What you need to do ▸ Within the listing below, the lines to output run from the one containing "Big balls are hot." through the one containing "I'm always a"; copy them exactly and nothing else.

Provided material ▸
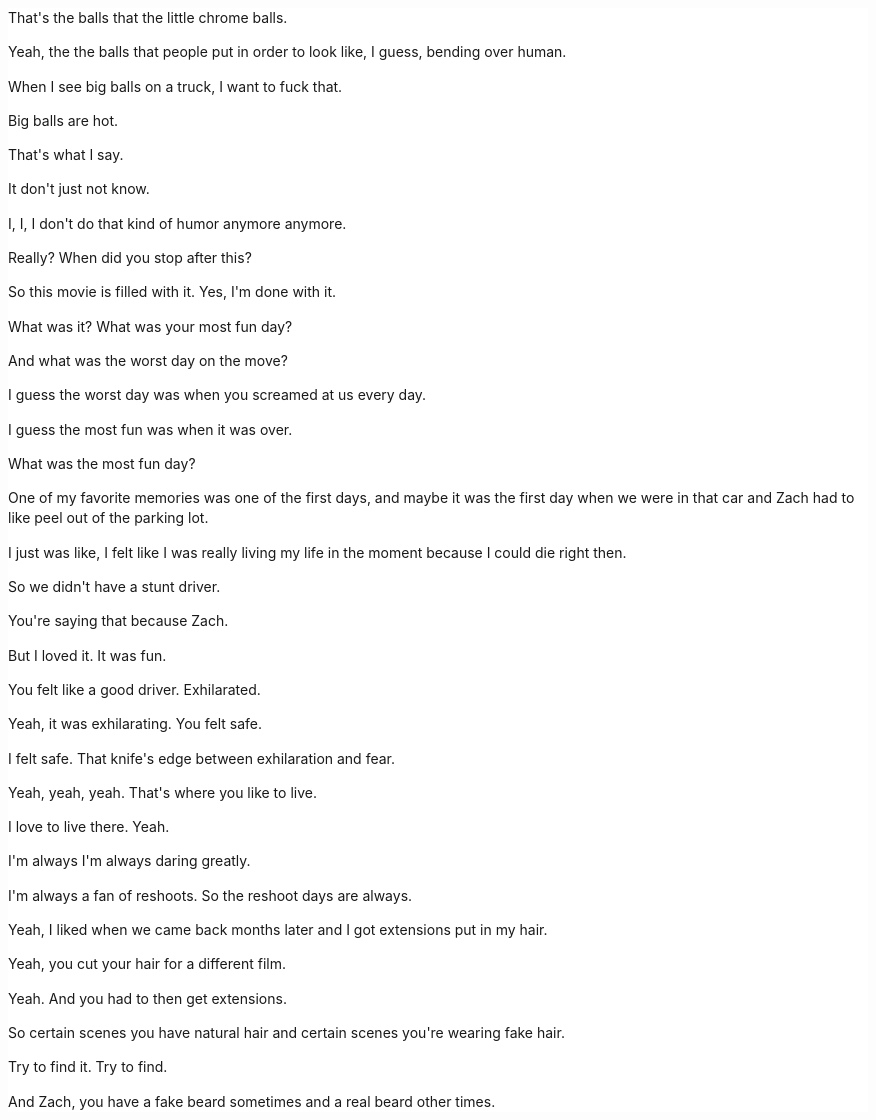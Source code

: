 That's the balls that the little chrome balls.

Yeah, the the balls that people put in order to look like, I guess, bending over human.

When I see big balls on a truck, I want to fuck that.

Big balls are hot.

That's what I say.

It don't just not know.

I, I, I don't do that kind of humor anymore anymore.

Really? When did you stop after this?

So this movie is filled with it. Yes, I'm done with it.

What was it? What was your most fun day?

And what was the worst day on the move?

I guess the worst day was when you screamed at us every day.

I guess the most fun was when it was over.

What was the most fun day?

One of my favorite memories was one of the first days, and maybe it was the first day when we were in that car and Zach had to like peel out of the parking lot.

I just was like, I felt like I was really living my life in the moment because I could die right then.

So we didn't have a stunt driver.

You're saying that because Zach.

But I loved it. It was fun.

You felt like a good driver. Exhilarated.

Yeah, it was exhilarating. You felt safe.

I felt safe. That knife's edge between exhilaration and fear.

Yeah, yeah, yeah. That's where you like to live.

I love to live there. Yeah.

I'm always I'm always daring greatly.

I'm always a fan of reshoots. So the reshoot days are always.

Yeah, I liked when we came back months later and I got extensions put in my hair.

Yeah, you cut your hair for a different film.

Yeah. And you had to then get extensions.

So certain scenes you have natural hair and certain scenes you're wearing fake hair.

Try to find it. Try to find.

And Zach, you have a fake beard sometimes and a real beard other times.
==
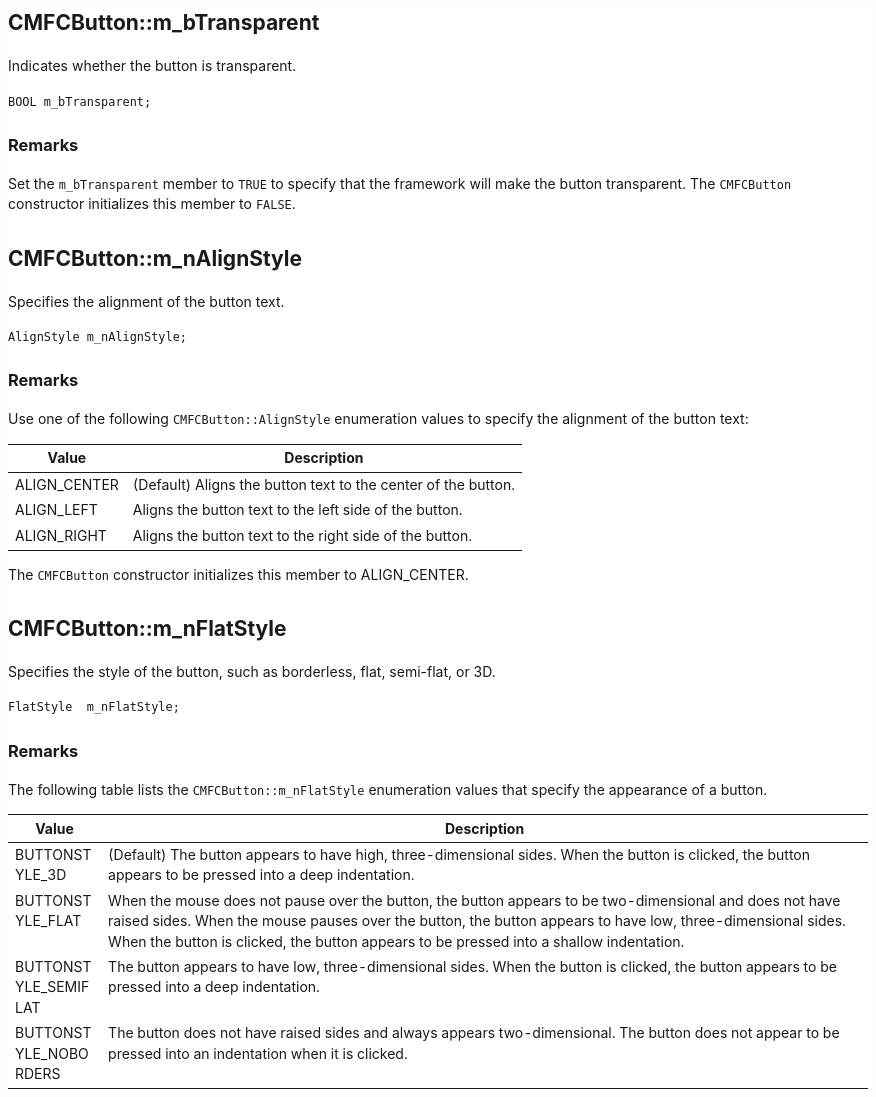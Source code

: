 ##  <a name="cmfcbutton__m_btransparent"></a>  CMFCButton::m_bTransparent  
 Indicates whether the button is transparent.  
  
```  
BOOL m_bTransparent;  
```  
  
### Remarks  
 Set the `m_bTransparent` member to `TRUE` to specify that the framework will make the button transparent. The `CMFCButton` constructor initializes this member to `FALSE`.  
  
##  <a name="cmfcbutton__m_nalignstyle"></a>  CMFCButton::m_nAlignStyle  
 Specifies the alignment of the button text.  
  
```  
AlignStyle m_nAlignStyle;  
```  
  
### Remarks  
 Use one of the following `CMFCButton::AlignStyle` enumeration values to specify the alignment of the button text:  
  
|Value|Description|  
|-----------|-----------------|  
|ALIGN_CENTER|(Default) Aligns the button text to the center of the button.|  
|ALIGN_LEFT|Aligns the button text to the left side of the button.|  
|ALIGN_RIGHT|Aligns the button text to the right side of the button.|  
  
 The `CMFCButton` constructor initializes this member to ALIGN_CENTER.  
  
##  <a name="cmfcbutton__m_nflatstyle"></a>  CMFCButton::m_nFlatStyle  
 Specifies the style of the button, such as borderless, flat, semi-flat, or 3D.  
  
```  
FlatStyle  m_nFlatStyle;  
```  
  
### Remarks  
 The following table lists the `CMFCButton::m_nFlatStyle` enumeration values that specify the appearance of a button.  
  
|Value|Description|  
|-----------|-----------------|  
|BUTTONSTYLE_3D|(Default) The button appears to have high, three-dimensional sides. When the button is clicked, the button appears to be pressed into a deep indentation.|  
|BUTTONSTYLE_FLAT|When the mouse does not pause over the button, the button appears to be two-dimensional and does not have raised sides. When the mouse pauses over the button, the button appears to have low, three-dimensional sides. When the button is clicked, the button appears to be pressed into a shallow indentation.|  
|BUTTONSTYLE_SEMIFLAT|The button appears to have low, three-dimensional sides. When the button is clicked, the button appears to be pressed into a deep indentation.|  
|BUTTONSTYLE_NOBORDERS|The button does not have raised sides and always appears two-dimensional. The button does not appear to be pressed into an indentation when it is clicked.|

Your solution ▸
Big balls are hot.

That's what I say.

It don't just not know.

I, I, I don't do that kind of humor anymore anymore.

Really? When did you stop after this?

So this movie is filled with it. Yes, I'm done with it.

What was it? What was your most fun day?

And what was the worst day on the move?

I guess the worst day was when you screamed at us every day.

I guess the most fun was when it was over.

What was the most fun day?

One of my favorite memories was one of the first days, and maybe it was the first day when we were in that car and Zach had to like peel out of the parking lot.

I just was like, I felt like I was really living my life in the moment because I could die right then.

So we didn't have a stunt driver.

You're saying that because Zach.

But I loved it. It was fun.

You felt like a good driver. Exhilarated.

Yeah, it was exhilarating. You felt safe.

I felt safe. That knife's edge between exhilaration and fear.

Yeah, yeah, yeah. That's where you like to live.

I love to live there. Yeah.

I'm always I'm always daring greatly.

I'm always a fan of reshoots. So the reshoot days are always.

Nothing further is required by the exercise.